The Diplomatic Revolution of 1756 was the reversal of longstanding alliances in Europe between the War of the Austrian Succession and the Seven Years' War. Austria went from an ally of Britain to an ally of France; the Dutch Republic, a long-standing British ally, became more anti-British and took a neutral stance while Prussia became an ally of Britain. The most influential diplomat involved was an Austrian statesman, Wenzel Anton von Kaunitz. The change was part of the stately quadrille, a constantly shifting pattern of alliances throughout the 18th century to preserve or upset the European balance of power.

==Background==
The diplomatic change was triggered by a separation of interests among Austria, Britain, and France. The Peace of Aix-la-Chapelle, after the War of the Austrian Succession in 1748, left Austria aware of the high price it paid for the Anglo-Austrian Alliance. Maria Theresa had defended her claim to the Habsburg lands and had her husband, Francis Stephen, crowned emperor in 1745. She had been forced to relinquish valuable territory in the process. Under British diplomatic pressure, Maria Theresa had given up part of the Duchy of Milan and occupied Bavaria. The British also forced her to cede the Duchy of Parma and Piacenza to Spain and, more importantly, to abandon the valuable province of Silesia (the Silesian duchies) to Prussian occupation.

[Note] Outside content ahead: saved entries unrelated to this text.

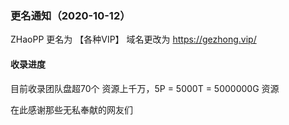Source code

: ### 更名通知（2020-10-12）
ZHaoPP 更名为 【各种VIP】 域名更改为 https://gezhong.vip/

#### 收录进度

目前收录团队盘超70个 资源上千万，5P = 5000T = 5000000G 资源

在此感谢那些无私奉献的网友们
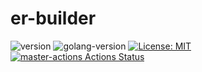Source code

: # er-builder

![version](https://img.shields.io/badge/version-v0.1.0-brightgreen)
![golang-version](https://img.shields.io/badge/Go-1.14-blue)
[![License: MIT](https://img.shields.io/badge/License-MIT-blue.svg)](https://opensource.org/licenses/MIT)
[![master-actions Actions Status](https://github.com/Angelos-Giannis/erd-builder/workflows/master-actions/badge.svg)](https://github.com/Angelos-Giannis/erd-builder/actions)
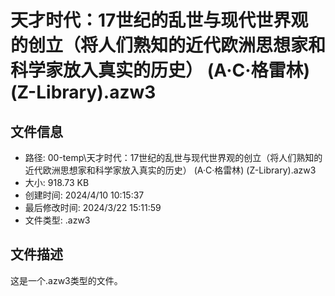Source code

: ﻿# 天才时代：17世纪的乱世与现代世界观的创立（将人们熟知的近代欧洲思想家和科学家放入真实的历史） (A·C·格雷林) (Z-Library).azw3

## 文件信息
- 路径: 00-temp\天才时代：17世纪的乱世与现代世界观的创立（将人们熟知的近代欧洲思想家和科学家放入真实的历史） (A·C·格雷林) (Z-Library).azw3
- 大小: 918.73 KB
- 创建时间: 2024/4/10 10:15:37
- 最后修改时间: 2024/3/22 15:11:59
- 文件类型: .azw3

## 文件描述
这是一个.azw3类型的文件。

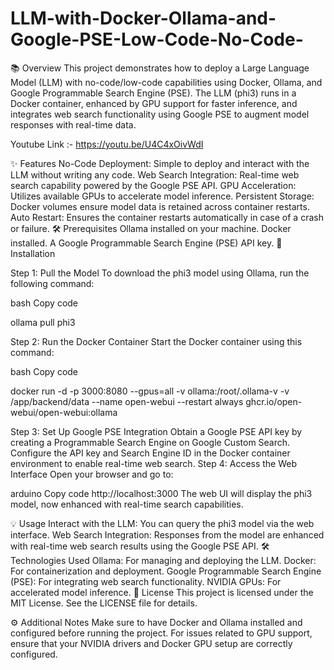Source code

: # LLM-with-Docker-Ollama-and-Google-PSE-Low-Code-No-Code-
📚 Overview
This project demonstrates how to deploy a Large Language Model (LLM) with no-code/low-code capabilities using Docker, Ollama, and Google Programmable Search Engine (PSE). The LLM (phi3) runs in a Docker container, enhanced by GPU support for faster inference, and integrates web search functionality using Google PSE to augment model responses with real-time data.

Youtube Link :- https://youtu.be/U4C4xOivWdI

✨ Features
No-Code Deployment: Simple to deploy and interact with the LLM without writing any code.
Web Search Integration: Real-time web search capability powered by the Google PSE API.
GPU Acceleration: Utilizes available GPUs to accelerate model inference.
Persistent Storage: Docker volumes ensure model data is retained across container restarts.
Auto Restart: Ensures the container restarts automatically in case of a crash or failure.
🛠️ Prerequisites
Ollama installed on your machine.
Docker installed.
A Google Programmable Search Engine (PSE) API key.
🚀 Installation

Step 1: Pull the Model
To download the phi3 model using Ollama, run the following command:

bash
Copy code

ollama pull phi3


Step 2: Run the Docker Container
Start the Docker container using this command:

bash
Copy code

docker run -d -p 3000:8080 --gpus=all -v ollama:/root/.ollama-v -v /app/backend/data --name open-webui --restart always ghcr.io/open-webui/open-webui:ollama


Step 3: Set Up Google PSE Integration
Obtain a Google PSE API key by creating a Programmable Search Engine on Google Custom Search.
Configure the API key and Search Engine ID in the Docker container environment to enable real-time web search.
Step 4: Access the Web Interface
Open your browser and go to:

arduino
Copy code
http://localhost:3000
The web UI will display the phi3 model, now enhanced with real-time search capabilities.

💡 Usage
Interact with the LLM: You can query the phi3 model via the web interface.
Web Search Integration: Responses from the model are enhanced with real-time web search results using the Google PSE API.
🛠️ Technologies Used
Ollama: For managing and deploying the LLM.
Docker: For containerization and deployment.
Google Programmable Search Engine (PSE): For integrating web search functionality.
NVIDIA GPUs: For accelerated model inference.
📜 License
This project is licensed under the MIT License. See the LICENSE file for details.

⚙️ Additional Notes
Make sure to have Docker and Ollama installed and configured before running the project.
For issues related to GPU support, ensure that your NVIDIA drivers and Docker GPU setup are correctly configured.
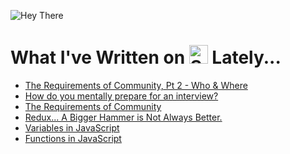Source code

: ![Hey There](https://github.com/saramccombs/saramccombs/blob/main/HeyThere.png)

# What I've Written on <a href="https://dev.to/saramccombs"><img src="https://d2fltix0v2e0sb.cloudfront.net/dev-badge.svg" alt="Sara McCombs (she/her)'s DEV Profile" height="30" width="30"></a> Lately...
<!-- BLOG-POST-LIST:START -->
- [The Requirements of Community, Pt 2 - Who & Where](https://dev.to/saramccombs/the-requirements-of-community-pt-2-who-where-1185)
- [How do you mentally prepare for an interview?](https://dev.to/saramccombs/how-do-you-mentally-prepare-for-an-interview-58ko)
- [The Requirements of Community](https://dev.to/saramccombs/the-requirements-of-community-2bbd)
- [Redux... A Bigger Hammer is Not Always Better.](https://dev.to/saramccombs/redux-a-bigger-hammer-is-not-always-better-3jpp)
- [Variables in JavaScript](https://dev.to/saramccombs/variables-in-javascript-1cfo)
- [Functions in JavaScript](https://dev.to/saramccombs/functions-in-javascript-1j18)
<!-- BLOG-POST-LIST:END -->
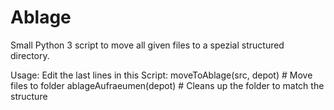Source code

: # Ablage

Small Python 3 script to move all given files to a spezial structured directory.

Usage:
Edit the last lines in this Script:
moveToAblage(src, depot) # Move files to folder
ablageAufraeumen(depot) # Cleans up the folder to match the structure
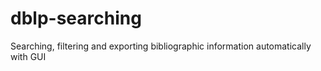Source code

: # dblp-searching
Searching, filtering and exporting bibliographic information automatically with GUI
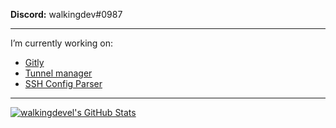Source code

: **Discord:** walkingdev#0987

---

I’m currently working on:
- [Gitly](https://github.com/vlang/gitly)
- [Tunnel manager](https://github.com/walkingdevel/tunnel-manager)
- [SSH Config Parser](https://github.com/walkingdevel/ssh-config-parser)

---

[![walkingdevel's GitHub Stats](https://github-readme-stats.vercel.app/api?username=walkingdevel)](https://github.com/anuraghazra/github-readme-stats)
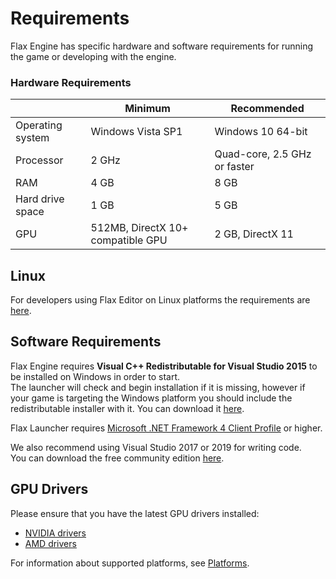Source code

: # Requirements

Flax Engine has specific hardware and software requirements for running the game or developing with the engine.

### Hardware Requirements

| | Minimum | Recommended |
|-------|-------|-------|
| Operating system | Windows Vista SP1 | Windows 10 64-bit |
| Processor | 2 GHz | Quad-core, 2.5 GHz or faster |
| RAM | 4 GB | 8 GB |
| Hard drive space | 1 GB | 5 GB |
| GPU | 512MB, DirectX 10+ compatible GPU | 2 GB, DirectX 11 |

## Linux

For developers using Flax Editor on Linux platforms the requirements are [here](linux.md).

## Software Requirements

Flax Engine requires **Visual C++ Redistributable for Visual Studio 2015** to be installed on Windows in order to start.\
The launcher will check and begin installation if it is missing, however if your game is targeting the Windows platform you should include the redistributable installer with it. You can download it [here](https://www.microsoft.com/download/details.aspx?id=48145).

Flax Launcher requires [Microsoft .NET Framework 4 Client Profile](http://www.microsoft.com/download/details.aspx?id=24872) or higher.

We also recommend using Visual Studio 2017 or 2019 for writing code.\
You can download the free community edition [here](https://www.visualstudio.com/downloads/).

## GPU Drivers

Please ensure that you have the latest GPU drivers installed:
- [NVIDIA drivers](https://www.nvidia.com/Download/index.aspx)
- [AMD drivers](https://www.amd.com/support)

For information about supported platforms, see [Platforms](../platforms/index.md).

Another major cause for the failure of the old system was the situation in the Austrian Netherlands. During the War of the Austrian Succession, the Dutch barrier fortresses in the Austrian Netherlands, which bound the Dutch and British to defend those lands, had been captured by French armies. Paris had subsequently ordered the dismantling of the defenses of the captured barrier towns. When the French armies returned home in 1748, the Austrian Netherlands had been turned into an open plain. This act marked the end of the Dutch Republic as a major power and made Austria realize that the British and the Dutch were no longer able to defend the Austrian Netherlands. Only rapprochement with France could secure these territories.

During the war, Frederick II of Prussia had seized Silesia, one of the Lands of the Bohemian Crown. That acquisition had further advanced Prussia as a great European power, which now posed an increasing threat to Austria's German lands and to Central Europe. The growth of Prussia, dangerous to Austria, was welcomed by the British, who saw it as a means of balancing French power and reducing French influence in Germany, which might otherwise have grown in response to Austrian weakness.

==Westminster Convention==

The results of the War of the Austrian Succession made it clear that Britain no longer viewed Austria as powerful enough to check France, but was content to build up smaller states like Prussia. Britain and Prussia, in the Westminster Convention (16 January 1756), agreed that Britain would not aid Austria in a renewed conflict for Silesia if Prussia agreed to protect Hanover from France. Protection of Hanover was important to Britain because it was a possession of its king, George II (who had been born and raised in the Electorate). Britain felt that with Prussia's growing strength, it would be more able to defend Hanover than Austria.

Austria was determined to reclaim Silesia and so the two allies found themselves with conflicting interests. Maria Theresa recognized the futility of renewed alliance with Britain and so set out to align Austria with France, which could replace Britain as an ally. Maria Theresa knew that without a powerful ally such as France, she could never hope to reclaim Silesia from Frederick. The agreement was followed by a more direct Anglo-Prussian Convention in 1758.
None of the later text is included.